Y dejaste la plaza vacía –sin paro–, ofreciendo
a todos trabajo y vida, salario, dignidad y justicia.
Saliste a media mañana, saliste a
mediodía, y a primera hora de la tarde volviste a recorrerla entera.
Saliste, por fin, cuando el sol
declinaba, y a los que nadie había contratado te los llevaste a tu viña, porque
se te revolvieron las entrañas viendo tanto trabajo en tu hacienda, viendo a
tantos parados que querían trabajo y estaban condenados todo el día a no hacer
nada.
A quienes otros no quisieron tú les
ofreciste ir a tu viña, rompiendo los esquemas a jefes, patrones y
esquiroles..., a los que siempre tienen suerte y a los que madrugan para
venderse.
Al anochecer cumpliste tu palabra.
A todos diste salario digno y justo, según
el corazón y las necesidades te dictaban.

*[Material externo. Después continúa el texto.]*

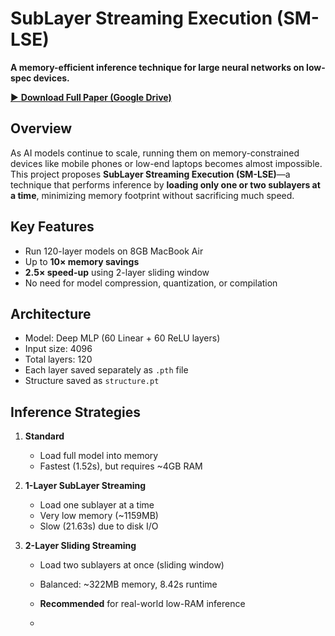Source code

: # SubLayer Streaming Execution (SM-LSE)

**A memory-efficient inference technique for large neural networks on low-spec devices.**

[▶ **Download Full Paper (Google Drive)**](https://drive.google.com/file/d/1nPZtkgNNbHBgs-iJfCIEN3UB3Wtr86II/view?usp=share_link)

## Overview

As AI models continue to scale, running them on memory-constrained devices like mobile phones or low-end laptops becomes almost impossible.  
This project proposes **SubLayer Streaming Execution (SM-LSE)**—a technique that performs inference by **loading only one or two sublayers at a time**, minimizing memory footprint without sacrificing much speed.

## Key Features

- Run 120-layer models on 8GB MacBook Air
- Up to **10× memory savings**
- **2.5× speed-up** using 2-layer sliding window
- No need for model compression, quantization, or compilation

## Architecture

- Model: Deep MLP (60 Linear + 60 ReLU layers)
- Input size: 4096
- Total layers: 120
- Each layer saved separately as `.pth` file
- Structure saved as `structure.pt`

## Inference Strategies

1. **Standard**
   - Load full model into memory
   - Fastest (1.52s), but requires ~4GB RAM

2. **1-Layer SubLayer Streaming**
   - Load one sublayer at a time
   - Very low memory (~1159MB)
   - Slow (21.63s) due to disk I/O

3. **2-Layer Sliding Streaming**
   - Load two sublayers at once (sliding window)
   - Balanced: ~322MB memory, 8.42s runtime
   - **Recommended** for real-world low-RAM inference
  
   -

Quienes menos se lo esperaban fueron los
primeros en ver sus manos llenas; y, aunque algunos murmuraron, no cambiaste tu
política evangélica.
Señor, sé, como siempre, justo y
generoso, compasivo y rico en misericordia, enemigo de prejuicios y clases, y
espléndido en tus dones.
Gracias por darme trabajo y vida, dignidad
y justicia a tu manera..., no a la mía.